Subscribe to the Non-Human & AI Identity Journal

Disaster Recovery Iceberg

The Disaster Recovery Iceberg is the hidden configuration layer beneath backups and snapshots that determines whether restored data can actually be used. It includes identity, network, SaaS, and security settings that are often overlooked until an incident forces teams to rebuild them under pressure.

Expanded Definition

The Disaster Recovery Iceberg describes the often invisible recovery dependencies that sit below the backup layer: directory services, privileged accounts, DNS, SaaS tenant settings, certificate trust, network segmentation, and security tooling. In practice, a backup may be intact while the restored environment remains unusable because these supporting controls were never documented, tested, or rebuildable in sequence. That is why NHI Management Group treats the term as a recovery-readiness concept, not simply a backup concern.

Definitions vary across vendors and practitioners, but the consistent idea is that recovery success depends on more than data restoration. A useful comparison is the NIST Cybersecurity Framework 2.0, which emphasises resilience and recovery outcomes rather than isolated technical artefacts. The iceberg model helps teams see that identity and access rebuilding can be as critical as file restoration, especially where NHI credentials, automation tokens, and service accounts must be recreated before applications can start. The most common misapplication is treating backup completion as proof of recoverability, which occurs when organisations validate snapshots but never test the hidden dependencies needed to make the restored system operational.

Examples and Use Cases

Implementing disaster recovery rigorously often introduces more documentation and testing overhead, requiring organisations to weigh faster backup operations against the cost of rebuilding the surrounding control plane.

  • A cloud application restores from snapshots, but the team must first rebuild identity providers, reapply role bindings, and reissue NIST Cybersecurity Framework 2.0-aligned access controls before users can sign in.
  • A SaaS platform backup is available, yet tenant-specific policies, security groups, and audit settings were never exported, so the service cannot pass internal approval to go live after recovery.
  • An automation platform depends on NHI secrets and certificates stored outside the backup scope, so the restored workloads fail until those credentials are rotated and redeployed.
  • A ransomware exercise shows that DNS zones, firewall rules, and privileged access workflows are missing from the runbook, turning a simple restore into a manual rebuild.
  • A regulated business tests recovery for a core system and finds that logging, key management, and retention settings must be reconstructed to satisfy NIST Cybersecurity Framework 2.0 recovery expectations.

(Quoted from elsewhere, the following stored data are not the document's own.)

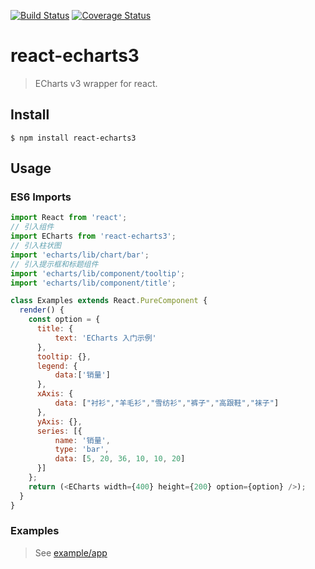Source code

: [![Build Status](https://travis-ci.org/wmzy/react-echarts3.svg?branch=master)](https://travis-ci.org/wmzy/react-echarts3)
[![Coverage Status](https://coveralls.io/repos/github/wmzy/react-echarts3/badge.svg?branch=master)](https://coveralls.io/github/wmzy/react-echarts3?branch=master)
# react-echarts3 
> ECharts v3 wrapper for react.

## Install

```
$ npm install react-echarts3
```

## Usage

### ES6 Imports

```javascript
import React from 'react';
// 引入组件
import ECharts from 'react-echarts3';
// 引入柱状图
import 'echarts/lib/chart/bar';
// 引入提示框和标题组件
import 'echarts/lib/component/tooltip';
import 'echarts/lib/component/title';

class Examples extends React.PureComponent {
  render() {
    const option = {
      title: {
          text: 'ECharts 入门示例'
      },
      tooltip: {},
      legend: {
          data:['销量']
      },
      xAxis: {
          data: ["衬衫","羊毛衫","雪纺衫","裤子","高跟鞋","袜子"]
      },
      yAxis: {},
      series: [{
          name: '销量',
          type: 'bar',
          data: [5, 20, 36, 10, 10, 20]
      }]
    };
    return (<ECharts width={400} height={200} option={option} />);
  }
}

```


### Examples

> See [example/app](https://github.com/wmzy/react-echarts3/tree/master/example/app)

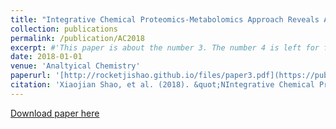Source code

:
 ```yaml
---
title: "Integrative Chemical Proteomics-Metabolomics Approach Reveals Acaca/Acacb as Direct Molecular Targets of PFOA"
collection: publications
permalink: /publication/AC2018
excerpt: #'This paper is about the number 3. The number 4 is left for future work.'
date: 2018-01-01
venue: 'Analtyical Chemistry'
paperurl: '[http://rocketjishao.github.io/files/paper3.pdf](https://pubs.acs.org/doi/10.1021/acs.analchem.8b02995)'
citation: 'Xiaojian Shao, et al. (2018). &quot;NIntegrative Chemical Proteomics-Metabolomics Approach Reveals Acaca/Acacb as Direct Molecular Targets of PFOA.&quot; <i>Analtyical Chemistry</i>. 1(1).'
---
```


[Download paper here](http://rocketjishao.github.io/files/paper3.pdf)

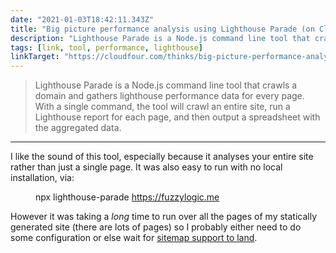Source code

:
 ```yaml
---
date: "2021-01-03T18:42:11.343Z"
title: "Big picture performance analysis using Lighthouse Parade (on Cloud Four)"
description: "Lighthouse Parade is a Node.js command line tool that crawls a domain and gathers lighthouse performance data for every page."
tags: [link, tool, performance, lighthouse]
linkTarget: "https://cloudfour.com/thinks/big-picture-performance-analysis-using-lighthouse-parade/"
---
```

> Lighthouse Parade is a Node.js command line tool that crawls a domain and gathers lighthouse performance data for every page. With a single command, the tool will crawl an entire site, run a Lighthouse report for each page, and then output a spreadsheet with the aggregated data.
---

I like the sound of this tool, especially because it analyses your entire site rather than just a single page. It was also easy to run with no local installation, via:

<figure>

npx lighthouse-parade https://fuzzylogic.me

</figure>

However it was taking a _long_ time to run over all the pages of my statically generated site (there are lots of pages) so I probably either need to do some configuration or else wait for [sitemap support to land](https://github.com/cloudfour/lighthouse-parade/issues/3).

These scenarios show why the iceberg metaphor is useful: the visible artefact is the backup, but the operational outcome depends on the surrounding estate being recoverable as a whole.

Why It Matters for Security Teams

Security teams use the Disaster Recovery Iceberg to expose gaps that traditional backup reporting hides. If identity infrastructure, privileged access paths, certificate authorities, SaaS configurations, and NHI secrets are not recoverable in the right order, incident response can stall even when storage systems are healthy. This is especially relevant in environments with heavy automation, where a single service account or API token may be required to restart dozens of dependent workflows.

The term also matters for governance because recovery assumptions often fail during audits, tabletop exercises, and real outages. Teams that align recovery planning to resilience guidance in NIST Cybersecurity Framework 2.0 are more likely to identify these dependencies before crisis conditions. For NHI-heavy estates, the iceberg is larger still: agents, scripts, and integrations can leave behind credential and trust dependencies that are not obvious in backup inventories. Organisations typically encounter the full cost of the iceberg only after a major incident exposes that the environment can be restored on paper but not brought back into service.

Standards & Framework Alignment

This section maps relevant standards and security frameworks to the operational risks and controls described in this guidance.

NIST CSF 2.0 and NIST SP 800-53 Rev 5 set the technical controls, while DORA define the regulatory obligations.

Framework Control / Reference Relevance
NIST CSF 2.0 RC.RP-1 Recovery planning and execution directly capture the hidden rebuild steps in this term.
NIST SP 800-53 Rev 5 CP-9 Contingency planning requires backups plus recoverable system state and dependencies.
DORA Operational resilience expectations fit hidden recovery dependencies and restoration testing.

Include identities, keys, configs, and platform dependencies in contingency procedures.